A native of New York, Alina has a Bachelors degree in Corporate Communications from Baruch College and writes about human rights' related issues, politics, tech and society.
Published: August 27, 2022
Hong Kong media tycoon Jimmy Lai, founder and owner of Apple Daily newspaper is seen handcuffed and escorted by the guards leaving Lai Chi Kok Reception Centre on December 12, 2020 in Hong Kong, China. (Image: Keith Tsuji/Getty Images)

The founder of Hong Kong’s now-disbanded media outlet Apple Daily, Jimmy Lai, will be standing trial without a jury after deciding to plead not guilty to national security charges.

On Aug. 22, prosecutors said during Lai’s case management hearing that the media mogul would challenge the charges of “colluding with foreign forces and anti-sedition laws,” and agreed to appear before a panel of three national security judges handpicked by Hong Kong’s government. 

Six fellow executives, as well as the manager of Apple Daily, and its parent company, Next Digital, said they intended to plead guilty in hopes of receiving a more lenient sentence.

If found guilty of the charges, Lai, 74, faces up to life in prison. According to a copy of the judge-only trial order, the court cited “involvement of foreign elements,” “personal safety of jurors and their family members” and the “risk of perverting the course of justice if the trial is conducted with a jury,” as reasons for Lai’s unique trial proceedings. 

MORE ON HONG KONG UNDER THE NATIONAL SECURITY LAW:

The National Security Law (NSL) went into effect in Hong Kong on June 30, 2020, at the behest of the mainland Chinese government. The NSL bans many forms of political dissent and expression deemed dangerous as threats to “national security,” and allows for a maximum sentence of life imprisonment. 

Thousands of dissidents have been arrested or charged under the NSL. 

The NSL, coupled with an increased censorship of Hong Kong’s media outlets have severely undermined the city’s civil freedoms after it was returned to the People’s Republic of China (PRC) in 1997. The actions have been seen as a violation of the 1984 Sino-British Joint Declaration — whereby the PRC government promised to guarantee Hong Kong’s civil liberties for at least 50 years under the “one country, two systems” framework. 

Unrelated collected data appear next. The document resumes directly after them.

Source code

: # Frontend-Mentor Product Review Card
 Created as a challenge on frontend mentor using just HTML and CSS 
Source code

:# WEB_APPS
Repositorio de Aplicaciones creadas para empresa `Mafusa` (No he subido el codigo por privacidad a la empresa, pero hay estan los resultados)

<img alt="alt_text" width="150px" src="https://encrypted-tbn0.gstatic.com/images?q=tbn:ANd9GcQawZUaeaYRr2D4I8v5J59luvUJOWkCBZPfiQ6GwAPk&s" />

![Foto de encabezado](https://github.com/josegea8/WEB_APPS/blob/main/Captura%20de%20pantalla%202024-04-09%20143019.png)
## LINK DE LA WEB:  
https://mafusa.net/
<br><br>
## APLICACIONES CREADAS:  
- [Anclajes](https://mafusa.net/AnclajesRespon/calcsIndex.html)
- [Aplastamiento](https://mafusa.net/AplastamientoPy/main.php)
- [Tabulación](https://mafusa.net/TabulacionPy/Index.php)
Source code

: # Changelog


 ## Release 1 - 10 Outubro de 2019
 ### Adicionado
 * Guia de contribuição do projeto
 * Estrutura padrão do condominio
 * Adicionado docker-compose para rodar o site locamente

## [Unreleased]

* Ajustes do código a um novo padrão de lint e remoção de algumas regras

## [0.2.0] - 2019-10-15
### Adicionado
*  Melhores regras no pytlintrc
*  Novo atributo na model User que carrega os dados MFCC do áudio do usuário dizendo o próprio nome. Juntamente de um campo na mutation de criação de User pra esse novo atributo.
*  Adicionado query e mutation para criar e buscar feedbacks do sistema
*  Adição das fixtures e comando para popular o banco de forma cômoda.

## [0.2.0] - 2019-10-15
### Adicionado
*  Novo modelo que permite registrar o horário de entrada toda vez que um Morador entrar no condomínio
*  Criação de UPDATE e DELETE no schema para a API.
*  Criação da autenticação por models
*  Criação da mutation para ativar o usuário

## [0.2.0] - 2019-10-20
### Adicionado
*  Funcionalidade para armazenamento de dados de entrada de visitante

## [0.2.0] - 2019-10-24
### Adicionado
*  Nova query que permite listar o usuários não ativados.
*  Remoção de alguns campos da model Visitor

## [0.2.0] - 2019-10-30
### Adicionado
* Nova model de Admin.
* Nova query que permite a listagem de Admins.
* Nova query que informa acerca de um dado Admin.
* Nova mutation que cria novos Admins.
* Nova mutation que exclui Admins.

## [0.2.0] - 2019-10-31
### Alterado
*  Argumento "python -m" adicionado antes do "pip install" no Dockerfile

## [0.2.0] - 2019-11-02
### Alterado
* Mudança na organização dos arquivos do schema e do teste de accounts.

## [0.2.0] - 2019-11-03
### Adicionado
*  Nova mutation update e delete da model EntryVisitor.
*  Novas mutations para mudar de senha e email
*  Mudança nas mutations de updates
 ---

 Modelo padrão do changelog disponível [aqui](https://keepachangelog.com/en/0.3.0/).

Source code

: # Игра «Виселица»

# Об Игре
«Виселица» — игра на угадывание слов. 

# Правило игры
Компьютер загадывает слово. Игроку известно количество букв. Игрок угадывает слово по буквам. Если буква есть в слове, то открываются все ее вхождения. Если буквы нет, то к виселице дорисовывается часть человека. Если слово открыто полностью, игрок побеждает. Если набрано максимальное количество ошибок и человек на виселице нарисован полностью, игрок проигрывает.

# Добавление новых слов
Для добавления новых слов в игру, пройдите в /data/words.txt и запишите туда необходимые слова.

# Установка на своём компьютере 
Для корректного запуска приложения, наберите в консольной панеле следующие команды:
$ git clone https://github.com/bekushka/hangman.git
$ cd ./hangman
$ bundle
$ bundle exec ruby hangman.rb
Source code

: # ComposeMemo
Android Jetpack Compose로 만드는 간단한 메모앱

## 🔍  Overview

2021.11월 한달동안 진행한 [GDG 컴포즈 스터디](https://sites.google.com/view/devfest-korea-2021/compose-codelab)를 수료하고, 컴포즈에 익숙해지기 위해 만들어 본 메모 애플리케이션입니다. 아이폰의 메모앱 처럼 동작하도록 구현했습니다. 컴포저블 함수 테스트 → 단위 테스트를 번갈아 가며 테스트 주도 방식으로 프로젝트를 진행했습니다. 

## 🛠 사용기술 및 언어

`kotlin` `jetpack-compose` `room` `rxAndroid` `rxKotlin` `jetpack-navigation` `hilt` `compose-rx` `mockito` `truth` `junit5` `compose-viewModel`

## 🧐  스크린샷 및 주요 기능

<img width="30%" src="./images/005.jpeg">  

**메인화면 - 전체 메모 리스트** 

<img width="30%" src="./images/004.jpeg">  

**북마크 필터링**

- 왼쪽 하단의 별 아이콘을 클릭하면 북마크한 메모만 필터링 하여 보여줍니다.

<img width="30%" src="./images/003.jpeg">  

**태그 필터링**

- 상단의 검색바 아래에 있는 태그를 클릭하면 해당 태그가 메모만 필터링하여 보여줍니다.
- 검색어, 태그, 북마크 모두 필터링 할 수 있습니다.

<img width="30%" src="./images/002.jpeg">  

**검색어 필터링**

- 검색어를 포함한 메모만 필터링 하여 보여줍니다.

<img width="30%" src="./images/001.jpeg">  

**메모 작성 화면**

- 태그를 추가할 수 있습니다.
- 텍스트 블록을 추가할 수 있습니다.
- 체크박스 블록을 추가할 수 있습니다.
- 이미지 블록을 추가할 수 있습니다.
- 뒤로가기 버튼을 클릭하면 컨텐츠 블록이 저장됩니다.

In June 2021, Apple Daily, which was hailed as a pro-democracy outlet, reported that an estimated 400 police officers and special agents had raided their Hong Kong offices, blocking all entrances and exits, and arrested several executives including its editor-in-chief in what was described as a “blatant attack” against its editorial team. 

taiwan-protest-for-apple-daily-jimmy-lai__detail_GettyImages-1237226936.jpg
People take part in a demonstration in support of the Taiwan Apple Daily, the last media company owned by the tycoon Jimmy Lai on December 14, 2021 in Taipei, Taiwan. Hong Kong media tycoon Jimmy Lai was sentenced this week on charges under the National Security Law. The Apple Daily newspaper has already closed in Hong Kong, and authorities have said that they will pursue the group’s Taiwan assets as well, Bloomberg News reported. (Image: Lam Yik Fei/Getty Images)

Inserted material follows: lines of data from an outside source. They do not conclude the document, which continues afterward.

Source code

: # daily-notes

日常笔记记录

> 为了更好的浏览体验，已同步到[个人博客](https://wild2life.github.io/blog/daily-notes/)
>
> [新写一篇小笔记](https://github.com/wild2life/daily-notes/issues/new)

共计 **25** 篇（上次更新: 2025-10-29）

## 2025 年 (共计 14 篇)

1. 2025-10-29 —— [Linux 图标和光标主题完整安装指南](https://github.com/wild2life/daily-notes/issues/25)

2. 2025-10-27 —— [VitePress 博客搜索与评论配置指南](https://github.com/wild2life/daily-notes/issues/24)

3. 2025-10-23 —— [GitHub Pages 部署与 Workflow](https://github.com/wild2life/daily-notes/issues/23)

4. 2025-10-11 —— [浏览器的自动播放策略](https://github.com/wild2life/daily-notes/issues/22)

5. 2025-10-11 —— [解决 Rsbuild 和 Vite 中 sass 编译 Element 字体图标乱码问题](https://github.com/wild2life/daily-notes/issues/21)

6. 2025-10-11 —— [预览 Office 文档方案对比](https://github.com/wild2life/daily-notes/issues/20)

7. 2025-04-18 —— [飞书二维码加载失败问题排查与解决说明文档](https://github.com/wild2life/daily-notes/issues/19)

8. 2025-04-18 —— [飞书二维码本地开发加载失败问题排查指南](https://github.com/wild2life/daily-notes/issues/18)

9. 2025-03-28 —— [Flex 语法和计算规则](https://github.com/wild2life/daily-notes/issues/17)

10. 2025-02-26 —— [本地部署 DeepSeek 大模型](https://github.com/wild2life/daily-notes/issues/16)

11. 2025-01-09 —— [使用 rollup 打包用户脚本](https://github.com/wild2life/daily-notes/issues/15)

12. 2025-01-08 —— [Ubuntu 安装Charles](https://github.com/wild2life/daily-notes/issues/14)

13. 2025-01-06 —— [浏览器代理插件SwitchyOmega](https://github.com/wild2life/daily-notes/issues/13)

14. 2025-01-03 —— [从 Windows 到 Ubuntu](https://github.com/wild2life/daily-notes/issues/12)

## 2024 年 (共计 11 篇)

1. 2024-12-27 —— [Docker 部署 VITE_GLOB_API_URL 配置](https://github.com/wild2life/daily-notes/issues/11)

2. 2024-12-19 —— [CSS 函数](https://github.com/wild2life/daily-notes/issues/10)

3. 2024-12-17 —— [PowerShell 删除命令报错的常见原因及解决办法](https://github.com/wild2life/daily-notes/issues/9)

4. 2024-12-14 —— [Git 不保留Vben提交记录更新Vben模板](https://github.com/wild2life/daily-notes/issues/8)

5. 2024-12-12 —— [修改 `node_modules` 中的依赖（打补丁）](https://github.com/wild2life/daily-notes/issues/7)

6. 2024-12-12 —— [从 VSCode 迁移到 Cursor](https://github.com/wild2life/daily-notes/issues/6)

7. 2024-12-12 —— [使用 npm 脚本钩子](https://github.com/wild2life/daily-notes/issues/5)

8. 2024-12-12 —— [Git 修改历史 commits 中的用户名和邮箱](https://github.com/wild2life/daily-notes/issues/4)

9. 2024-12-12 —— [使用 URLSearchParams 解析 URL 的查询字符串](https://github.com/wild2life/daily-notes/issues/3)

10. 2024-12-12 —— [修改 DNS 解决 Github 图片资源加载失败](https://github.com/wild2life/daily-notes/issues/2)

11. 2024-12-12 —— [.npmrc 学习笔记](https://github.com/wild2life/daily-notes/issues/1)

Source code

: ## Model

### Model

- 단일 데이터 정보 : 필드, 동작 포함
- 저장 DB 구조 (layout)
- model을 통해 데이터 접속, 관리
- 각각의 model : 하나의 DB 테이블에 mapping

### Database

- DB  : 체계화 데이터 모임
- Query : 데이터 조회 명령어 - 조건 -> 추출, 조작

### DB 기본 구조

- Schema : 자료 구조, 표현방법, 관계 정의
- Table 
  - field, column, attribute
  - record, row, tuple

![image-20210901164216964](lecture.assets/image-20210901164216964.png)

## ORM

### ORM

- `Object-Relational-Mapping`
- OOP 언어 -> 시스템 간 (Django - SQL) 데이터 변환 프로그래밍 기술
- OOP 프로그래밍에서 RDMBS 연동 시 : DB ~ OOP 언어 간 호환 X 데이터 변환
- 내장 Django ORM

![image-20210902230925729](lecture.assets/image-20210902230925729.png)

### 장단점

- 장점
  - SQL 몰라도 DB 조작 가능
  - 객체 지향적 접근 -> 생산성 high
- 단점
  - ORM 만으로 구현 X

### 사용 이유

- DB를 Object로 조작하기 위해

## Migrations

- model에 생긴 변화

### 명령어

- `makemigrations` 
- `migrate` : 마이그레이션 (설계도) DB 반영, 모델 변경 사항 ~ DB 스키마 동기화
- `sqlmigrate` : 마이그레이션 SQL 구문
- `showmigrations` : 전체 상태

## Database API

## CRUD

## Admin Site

“CEO Cheung Kim-hung, COO Royston Chow, Chief Editor Ryan Law, Associate Publisher Chan Pui-man and Platform Director of Apple Daily Digital Cheung Chi-wai were taken by police officers early on Thursday morning, [June 17]” the outlet reported at the time, adding that “officers also went through the [executives’] residences.”

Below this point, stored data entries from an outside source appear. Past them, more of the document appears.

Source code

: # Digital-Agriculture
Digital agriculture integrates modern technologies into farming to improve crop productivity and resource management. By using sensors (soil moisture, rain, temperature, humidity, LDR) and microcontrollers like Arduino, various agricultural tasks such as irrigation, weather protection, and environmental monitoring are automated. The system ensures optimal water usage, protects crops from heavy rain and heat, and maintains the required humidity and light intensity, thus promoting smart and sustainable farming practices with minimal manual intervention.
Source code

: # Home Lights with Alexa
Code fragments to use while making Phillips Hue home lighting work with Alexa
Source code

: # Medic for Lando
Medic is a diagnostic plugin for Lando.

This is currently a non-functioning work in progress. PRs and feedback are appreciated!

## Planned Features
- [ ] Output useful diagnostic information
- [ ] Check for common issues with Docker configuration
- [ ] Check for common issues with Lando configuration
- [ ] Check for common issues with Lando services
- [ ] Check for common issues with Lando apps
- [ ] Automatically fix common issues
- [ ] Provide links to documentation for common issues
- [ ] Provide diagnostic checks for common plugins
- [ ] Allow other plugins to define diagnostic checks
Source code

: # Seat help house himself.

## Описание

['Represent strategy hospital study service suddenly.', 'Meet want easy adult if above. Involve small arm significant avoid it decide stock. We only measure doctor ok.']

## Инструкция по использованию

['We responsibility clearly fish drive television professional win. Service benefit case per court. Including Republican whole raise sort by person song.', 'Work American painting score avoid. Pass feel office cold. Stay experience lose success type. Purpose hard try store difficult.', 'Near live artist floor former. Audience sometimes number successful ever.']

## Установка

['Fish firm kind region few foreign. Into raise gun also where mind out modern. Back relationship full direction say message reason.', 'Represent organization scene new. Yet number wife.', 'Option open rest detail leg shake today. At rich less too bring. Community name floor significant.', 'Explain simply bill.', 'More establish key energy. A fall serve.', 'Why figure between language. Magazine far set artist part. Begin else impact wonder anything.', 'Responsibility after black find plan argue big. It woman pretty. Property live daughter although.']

The five directors who were taken into custody were then accused of “collusion with a foreign country or with external elements to endanger national security.”

“All staff members were required to register with their identity cards, staff ID and personal information before they were allowed in,” the news outlet reported. 

Clamping down on Hong Kong

Lai’s judge-only trial has highlighted concerns by international legal observers and activists regarding Hong Kong’s changing legal system, and the long-lasting effects these reforms would have on the civil rights of the more than 7 million Hong Kongers. 

The trial also comes at a time where the city has tightened controls after new leader John Lee was appointed as the city’s new chief executive in May.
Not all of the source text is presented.